Last weekend I made it out to the theatre, thankfully, because if you don’t see a play every so often, you lose artist street cred. Going in blind, I was surprised to discover the play was a modern reimagined version of Anton Chekov’s “Three Sisters,” (a modern company is putting on a production of Three Sisters! And they’re in Texas!) even more to discover that a producer had greenlit a production that depended on comprehensive knowledge of a 100-year-old Russian play. Which is fine, I can handle theatre about theatre, and I’m a sucker for adaptations of classic works. Shakespeare-set-in-a-high-school is in my top three artistic genres. I have a (mostly) comprehensive knowledge of the source material. I’m not saying I was the ideal audience member, but I was certainly ready to give it my all.
Until the audience plant character stood up and started pointing out all of the tropes in the show.
Scene after scene, the audience character would stop the action and let us all know how silly or cheap or contrived the action on stage was. It felt like the playwright taking us aside to apologize, “Look everyone, I get that theatre about theatre is overplayed, I’m also tired of adaptations, but this play is a deconstruction now so it’s okay.” Any chance I had to get invested in the narrative as presented was undercut by an author surrogate guilt tripping me. It felt like a playwright hedging their artistic bet. If the audience didn’t enjoy the show, it’s all okay because it was a big goof anyways and everyone was in on it from the start.
So don’t apologize. Not after your show, and certainly not during it.
And this all felt very wrong, and just a little bit familiar. Increasingly, I’ve met artists who seem ashamed that the stuff they’re producing, the work that they’re passionate about, doesn’t meet the (rather arbitrary) standards to be considered real art. Art with some meat on its bones. Art of merit that’s going to get the right people talking and get itself noticed in all the right publications.
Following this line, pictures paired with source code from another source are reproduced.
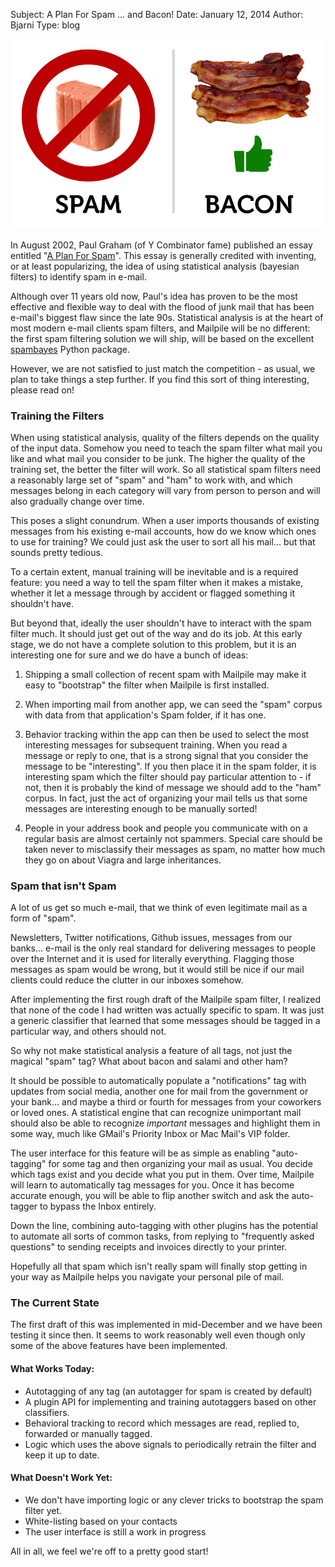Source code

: Subject: A Plan For Spam ... and Bacon!
Date: January 12, 2014
Author: Bjarni
Type: blog

<img src="/files/Spam-og-Bacon.jpg" border="0">

In August 2002, Paul Graham (of Y Combinator fame) published an essay
entitled "[A Plan For Spam](http://www.paulgraham.com/spam.html)". This
essay is generally credited with inventing, or at least popularizing,
the idea of using statistical analysis (bayesian filters) to identify
spam in e-mail.

Although over 11 years old now, Paul's idea has proven to be the most
effective and flexible way to deal with the flood of junk mail that has
been e-mail's biggest flaw since the late 90s. Statistical analysis is
at the heart of most modern e-mail clients spam filters, and Mailpile
will be no different: the first spam filtering solution we will ship,
will be based on the excellent
[spambayes](http://spambayes.sourceforge.net/) Python package.

However, we are not satisfied to just match the competition - as usual,
we plan to take things a step further. If you find this sort of thing
interesting, please read on!


### Training the Filters

When using statistical analysis, quality of the filters depends on the
quality of the input data. Somehow you need to teach the spam filter
what mail you like and what mail you consider to be junk. The higher the
quality of the training set, the better the filter will work. So all
statistical spam filters need a reasonably large set of "spam" and "ham"
to work with, and which messages belong in each category will vary from
person to person and will also gradually change over time.

This poses a slight conundrum. When a user imports thousands of existing
messages from his existing e-mail accounts, how do we know which ones to
use for training? We could just ask the user to sort all his mail... but
that sounds pretty tedious.

To a certain extent, manual training will be inevitable and is a
required feature: you need a way to tell the spam filter when it makes
a mistake, whether it let a message through by accident or flagged
something it shouldn't have.

But beyond that, ideally the user shouldn't have to interact with the
spam filter much. It should just get out of the way and do its job. At
this early stage, we do not have a complete solution to this problem,
but it is an interesting one for sure and we do have a bunch of ideas:

   1. Shipping a small collection of recent spam with Mailpile may make
      it easy to "bootstrap" the filter when Mailpile is first installed.

   2. When importing mail from another app, we can seed the "spam" corpus
      with data from that application's Spam folder, if it has one.

   3. Behavior tracking within the app can then be used to select the
      most interesting messages for subsequent training. When you read a
      message or reply to one, that is a strong signal that you consider
      the message to be "interesting". If you then place it in the spam 
      folder, it is interesting spam which the filter should pay particular
      attention to - if not, then it is probably the kind of message we
      should add to the "ham" corpus. In fact, just the act of organizing
      your mail tells us that some messages are interesting enough to be
      manually sorted!

   4. People in your address book and people you communicate with on a
      regular basis are almost certainly not spammers. Special care should
      be taken never to misclassify their messages as spam, no matter how
      much they go on about Viagra and large inheritances.


### Spam that isn't Spam

A lot of us get so much e-mail, that we think of even legitimate mail as
a form of "spam".

Newsletters, Twitter notifications, Github issues, messages from our
banks... e-mail is the only real standard for delivering messages to
people over the Internet and it is used for literally everything.
Flagging those messages as spam would be wrong, but it would still be
nice if our mail clients could reduce the clutter in our inboxes
somehow.

After implementing the first rough draft of the Mailpile spam filter, I
realized that none of the code I had written was actually specific to
spam. It was just a generic classifier that learned that some messages
should be tagged in a particular way, and others should not.

So why not make statistical analysis a feature of all tags, not just the
magical "spam" tag?  What about bacon and salami and other ham?

It should be possible to automatically populate a "notifications" tag
with updates from social media, another one for mail from the government
or your bank... and maybe a third or fourth for messages from your
coworkers or loved ones. A statistical engine that can recognize
unimportant mail should also be able to recognize *important* messages
and highlight them in some way, much like GMail's Priority Inbox or Mac
Mail's VIP folder.

The user interface for this feature will be as simple as enabling
"auto-tagging" for some tag and then organizing your mail as usual. You
decide which tags exist and you decide what you put in them. Over time,
Mailpile will learn to automatically tag messages for you. Once it has
become accurate enough, you will be able to flip another switch and ask
the auto-tagger to bypass the Inbox entirely.

Down the line, combining auto-tagging with other plugins has the
potential to automate all sorts of common tasks, from replying to
"frequently asked questions" to sending receipts and invoices directly
to your printer.

Hopefully all that spam which isn't really spam will finally stop
getting in your way as Mailpile helps you navigate your personal pile of
mail.


### The Current State

The first draft of this was implemented in mid-December and we have been
testing it since then. It seems to work reasonably well even though only
some of the above features have been implemented.

#### What Works Today:

   * Autotagging of any tag (an autotagger for spam is created by default)
   * A plugin API for implementing and training autotaggers based on other classifiers.
   * Behavioral tracking to record which messages are read, replied to, forwarded or manually tagged.
   * Logic which uses the above signals to periodically retrain the filter and keep it up to date.

#### What Doesn't Work Yet:

   * We don't have importing logic or any clever tricks to bootstrap the spam filter yet.
   * White-listing based on your contacts
   * The user interface is still a work in progress

All in all, we feel we're off to a pretty good start!

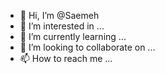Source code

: - 👋 Hi, I’m @Saemeh
- 👀 I’m interested in ...
- 🌱 I’m currently learning ...
- 💞️ I’m looking to collaborate on ...
- 📫 How to reach me ...

<!---
Saemeh/Saemeh is a ✨ special ✨ repository because its `README.md` (this file) appears on your GitHub profile.
You can click the Preview link to take a look at your changes.
--->
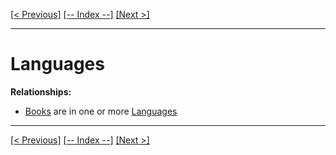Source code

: [[< Previous]](formats.md) [[-- Index --]](entity_class_index.md) [[Next >]](subjects.md)
___
# Languages

**Relationships:**
  * [Books](books.md) are in one or more [Languages](languages.md)

___
[[< Previous]](formats.md) [[-- Index --]](entity_class_index.md) [[Next >]](subjects.md)

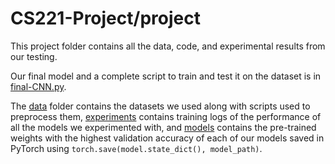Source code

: # CS221-Project/project

This project folder contains all the data, code, and experimental results from our testing.

Our final model and a complete script to train and test it on the dataset is in [final-CNN.py](final-CNN.py).

The [data](data) folder contains the datasets we used along with scripts used to preprocess them, [experiments](experiments) contains training logs of the performance of all the models we experimented with, and [models](models) contains the pre-trained weights with the highest validation accuracy of each of our models saved in PyTorch using `torch.save(model.state_dict(), model_path)`.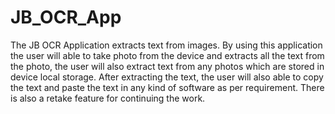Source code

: # JB_OCR_App
The JB OCR Application extracts text from images. By using this application the user will
able to take photo from the device and extracts all the text from the photo, the user will also
extract text from any photos which are stored in device local storage. After extracting the
text, the user will also able to copy the text and paste the text in any kind of software as per
requirement. There is also a retake feature for continuing the work.
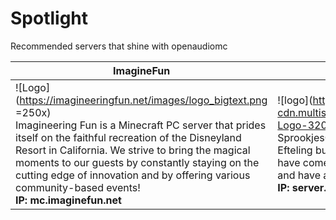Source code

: # Spotlight
Recommended servers that shine with openaudiomc

| ImagineFun      | Sprookjescraft |
| ----------- | ----------- |
| ![Logo](https://imagineeringfun.net/images/logo_bigtext.png =250x) <br /> Imagineering Fun is a Minecraft PC server that prides itself on the faithful recreation of the Disneyland Resort in California. We strive to bring the magical moments to our guests by constantly staying on the cutting edge of innovation and by offering various community-based events!<br />**IP: mc.imaginefun.net**     | ![logo](https://lirp-cdn.multiscreensite.com/b180f0cd/dms3rep/multi/opt/SC-Logo-320w.png =250x)   <Br />SprookjesCraft is a fully working theme park based on the Efteling built in the computer game Minecraft. The fairytales have come to life for more than eight years. Curious? Come and have a look! <br />  **IP: server.sprookjescraft.nl&**  |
They insist that the stuff they’ve been working on isn’t the real theme, and the next book or song or play or film is going to really explore some serious themes.
And I think that’s depressing. There isn’t anything wrong with creating art that doesn’t meet some arbitrary cut off for class. If you’re passionate about modern Chekov, let your freak flag fly high, and make that. There’s an audience out there that needs that, and is waiting for it, and they won’t care what the critic from the New York Times has to say about it. But the worst thing an artist can do is refuse to own their art, and make excuses and talk about how you all the classy, game changing stuff is coming down the line. If that’s the case, then just make that. And if it’s not, then take some real pride in the work you’re actually doing. Because making anything is an incredibly grueling, painfully exposing process, and to cheapen yourself by believing that your work is inferior to artists with differently aligned passions before any audience gets a chance to see it is crippling.